Por Guillermo Burckwardt

Una nueva normalidad con rasgos psicopáticos 

La despersonalización del individuo lleva a que se le valore únicamente por su capacidad de encajar en un sistema que mide su utilidad en términos cuantitativos, señala el autor.

En la actualidad, se percibe una inquietante tendencia en la forma en que los individuos se relacionan entre sí y cómo se ven a sí mismos dentro del tejido social. La idea de que el ser humano se ha convertido en un número, una mera cifra que debe cerrar, es cada vez más aceptada. Este fenómeno no solo deshumaniza a las personas, sino que también crea una desconexión profunda entre los individuos, quienes dejan de verse como hermanos, madres, padres o hijos. En su lugar, emergen como entidades frías y despojadas de identidad, lo cual nos acerca a una forma de cosificación alarmante.

La historia nos ha mostrado cómo esta cosificación puede llevar a sociedades peligrosas. En el contexto del nazismo, el «otro» era visto como un enemigo que debía ser exterminado por razones raciales y genéticas. Hoy día, esta lógica se ha transformado; ya no se trata solo de razas o etnias, sino de números y estadísticas. La despersonalización del individuo lleva a que se le valore únicamente por su capacidad de encajar en un sistema que mide su utilidad en términos cuantitativos. Así, la empatía y la conexión humana se erosionan, dando paso a un entorno donde el sufrimiento ajeno se ignora y donde los rasgos de la psicopatía parecen convertirse en la nueva normalidad.

El concepto de una «sociedad carnicera» resuena con fuerza en este análisis. Cuando la mente no siente culpa, cuando no hay un sentido de pena por el dolor infligido al otro, se abre la puerta a una serie de actos atroces que pueden justificarse bajo la fría lógica numérica. La frase “el acto no hace al acusado si la mente no es acusada” encapsula esta idea: si las acciones son despojadas de su carga moral por un sistema que prioriza los números sobre la humanidad, entonces el individuo queda exento de responsabilidad.

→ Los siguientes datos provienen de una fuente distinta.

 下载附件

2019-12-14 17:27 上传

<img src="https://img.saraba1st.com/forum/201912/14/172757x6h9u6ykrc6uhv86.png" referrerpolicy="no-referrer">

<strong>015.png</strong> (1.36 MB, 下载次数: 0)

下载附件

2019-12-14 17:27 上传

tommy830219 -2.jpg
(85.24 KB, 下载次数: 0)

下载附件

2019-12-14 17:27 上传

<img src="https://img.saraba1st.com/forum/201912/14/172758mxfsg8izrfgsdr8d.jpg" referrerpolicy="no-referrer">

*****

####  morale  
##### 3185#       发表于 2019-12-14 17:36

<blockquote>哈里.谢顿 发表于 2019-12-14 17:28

Además, este fenómeno va más allá de las relaciones interpersonales y toca estructuras más amplias dentro de nuestra sociedad. La destrucción de instituciones tradicionales puede interpretarse como un intento de desmantelar la figura del padre, ese orden cronológico que organiza nuestra existencia: padre e hijo. Este proceso no solo busca eliminar figuras autoritarias; también intenta borrar el tiempo mismo, como si el presente hubiese existido desde siempre sin un pasado que lo sustente. Esta visión trágica del mundo recuerda a la tragedia de Edipo, donde el parricidio simboliza una ruptura con las normas y tradiciones establecidas.

En este contexto, el ser humano emerge como un «ser hablado» desde antes de su existencia consciente. Cada individuo está influenciado por las voces y narrativas que lo rodean; sin embargo, es crucial preguntarnos qué nos dicen esas voces y cómo moldean nuestra identidad y nuestras relaciones con los demás. La búsqueda de respuestas nos lleva a reflexionar sobre nuestra propia humanidad y sobre cómo podemos redescubrir la conexión con el otro en un mundo cada vez más deshumanizado.

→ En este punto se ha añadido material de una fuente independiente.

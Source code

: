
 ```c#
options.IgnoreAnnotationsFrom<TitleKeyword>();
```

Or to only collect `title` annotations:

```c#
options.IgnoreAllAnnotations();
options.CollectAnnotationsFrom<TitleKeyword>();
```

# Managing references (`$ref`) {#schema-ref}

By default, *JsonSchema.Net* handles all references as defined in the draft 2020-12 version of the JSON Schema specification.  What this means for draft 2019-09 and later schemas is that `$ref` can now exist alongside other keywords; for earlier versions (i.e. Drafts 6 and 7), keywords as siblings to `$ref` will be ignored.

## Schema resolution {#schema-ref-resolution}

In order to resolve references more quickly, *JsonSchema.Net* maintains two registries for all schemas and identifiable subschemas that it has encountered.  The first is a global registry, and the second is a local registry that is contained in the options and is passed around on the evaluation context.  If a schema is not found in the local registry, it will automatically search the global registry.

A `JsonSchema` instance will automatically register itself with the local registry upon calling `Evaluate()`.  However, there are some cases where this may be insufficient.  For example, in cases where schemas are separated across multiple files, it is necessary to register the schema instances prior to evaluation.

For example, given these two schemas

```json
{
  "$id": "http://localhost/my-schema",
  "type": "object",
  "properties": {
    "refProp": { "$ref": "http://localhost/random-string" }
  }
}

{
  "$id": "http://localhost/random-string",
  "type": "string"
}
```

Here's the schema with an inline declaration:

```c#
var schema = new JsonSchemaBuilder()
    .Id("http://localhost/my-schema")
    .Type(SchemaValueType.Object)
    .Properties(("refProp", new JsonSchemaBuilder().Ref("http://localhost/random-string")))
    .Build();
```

En conclusión, es fundamental reconocer los peligros inherentes a una sociedad que ve al otro como un número o una estadística. Debemos cuestionar las narrativas que nos rodean y buscar formas de reconectar con nuestra humanidad compartida. Solo así podremos evitar caer en el abismo de una cosificación total y recuperar el sentido de comunidad y empatía que nos define como seres humanos.